EU Watchdog Investigates Amazon's Luxembourg Tax Deals


Online retailer Amazon's tax arrangements with Luxembourg are being investigated by European regulators, becoming the latest global company accused of cutting deals with member states to gain an effective subsidy.

The European Commission opened an in-depth investigation into the U.S. company on Tuesday to examine whether it has complied with the bloc's rules on state aid. There was no immediate comment from Amazon or Luxembourg.

The EU competition authority said that Luxembourg's 2003 tax ruling for Amazon's local subsidiary Amazon EU Sarl allowed the company to pay a royalty to its parent, which reduced its taxable profit and might not be in line with market conditions.
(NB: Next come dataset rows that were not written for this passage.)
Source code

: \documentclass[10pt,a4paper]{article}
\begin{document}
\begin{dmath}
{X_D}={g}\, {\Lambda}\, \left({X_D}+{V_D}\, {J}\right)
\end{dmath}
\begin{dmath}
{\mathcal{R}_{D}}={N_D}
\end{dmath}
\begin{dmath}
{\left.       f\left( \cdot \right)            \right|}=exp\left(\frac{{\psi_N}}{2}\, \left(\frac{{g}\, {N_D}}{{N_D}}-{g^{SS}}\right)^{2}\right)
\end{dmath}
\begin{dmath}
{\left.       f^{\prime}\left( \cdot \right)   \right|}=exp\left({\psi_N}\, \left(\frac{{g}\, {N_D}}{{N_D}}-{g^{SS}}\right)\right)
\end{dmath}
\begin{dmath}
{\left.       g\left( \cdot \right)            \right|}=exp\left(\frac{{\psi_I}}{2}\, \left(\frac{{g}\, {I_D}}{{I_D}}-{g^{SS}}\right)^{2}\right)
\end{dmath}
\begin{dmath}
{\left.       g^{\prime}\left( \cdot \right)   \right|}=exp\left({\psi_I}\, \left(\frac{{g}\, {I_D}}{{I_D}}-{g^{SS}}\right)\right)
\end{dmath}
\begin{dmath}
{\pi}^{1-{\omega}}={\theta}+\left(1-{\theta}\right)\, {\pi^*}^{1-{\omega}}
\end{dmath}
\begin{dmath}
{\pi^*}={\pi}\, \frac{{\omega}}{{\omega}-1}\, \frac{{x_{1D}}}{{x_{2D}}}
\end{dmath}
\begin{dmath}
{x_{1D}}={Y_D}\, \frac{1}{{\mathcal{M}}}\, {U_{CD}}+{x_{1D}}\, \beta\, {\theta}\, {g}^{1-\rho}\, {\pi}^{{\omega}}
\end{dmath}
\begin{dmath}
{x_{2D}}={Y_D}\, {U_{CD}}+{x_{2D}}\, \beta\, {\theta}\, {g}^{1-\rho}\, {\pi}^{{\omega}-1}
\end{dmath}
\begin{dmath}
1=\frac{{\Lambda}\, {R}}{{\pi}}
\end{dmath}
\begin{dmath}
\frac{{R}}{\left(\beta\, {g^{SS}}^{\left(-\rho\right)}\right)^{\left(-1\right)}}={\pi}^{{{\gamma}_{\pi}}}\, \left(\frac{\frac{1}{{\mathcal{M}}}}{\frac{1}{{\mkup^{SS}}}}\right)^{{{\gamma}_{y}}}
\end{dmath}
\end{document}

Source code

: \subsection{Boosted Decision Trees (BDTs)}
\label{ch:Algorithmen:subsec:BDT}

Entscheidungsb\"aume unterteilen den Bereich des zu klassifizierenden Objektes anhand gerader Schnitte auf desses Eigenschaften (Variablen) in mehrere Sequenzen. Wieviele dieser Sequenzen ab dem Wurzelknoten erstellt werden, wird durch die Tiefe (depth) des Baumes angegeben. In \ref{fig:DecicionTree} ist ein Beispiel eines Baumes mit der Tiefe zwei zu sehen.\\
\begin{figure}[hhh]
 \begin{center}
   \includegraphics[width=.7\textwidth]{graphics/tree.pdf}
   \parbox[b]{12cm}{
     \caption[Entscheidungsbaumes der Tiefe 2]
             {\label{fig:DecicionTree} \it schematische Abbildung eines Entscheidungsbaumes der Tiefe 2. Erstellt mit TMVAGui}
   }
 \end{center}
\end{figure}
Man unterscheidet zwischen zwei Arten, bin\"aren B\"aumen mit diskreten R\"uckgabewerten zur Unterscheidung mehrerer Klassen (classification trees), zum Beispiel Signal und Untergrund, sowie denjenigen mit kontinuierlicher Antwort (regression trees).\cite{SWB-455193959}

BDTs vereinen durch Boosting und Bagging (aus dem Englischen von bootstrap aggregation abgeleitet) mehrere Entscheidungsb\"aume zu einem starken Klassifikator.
It said that this could give Amazon an economic advantage by allowing the group to pay less tax than other companies.

Companies found guilty of breaching EU rules on state aid could be forced to repay what Brussels determines to have been the amount of support given.

Amazon joins fellow U.S. company Apple in the Commission's sights after the watchdog accused Ireland of swerving international tax rules in its tax arrangements with the iPhone manufacturer.

The Commission is also investigating similar deals between coffee chain Starbucks Corp and the Netherlands and Luxembourg tax rulings received by a subsidiary of Italian carmaker Fiat.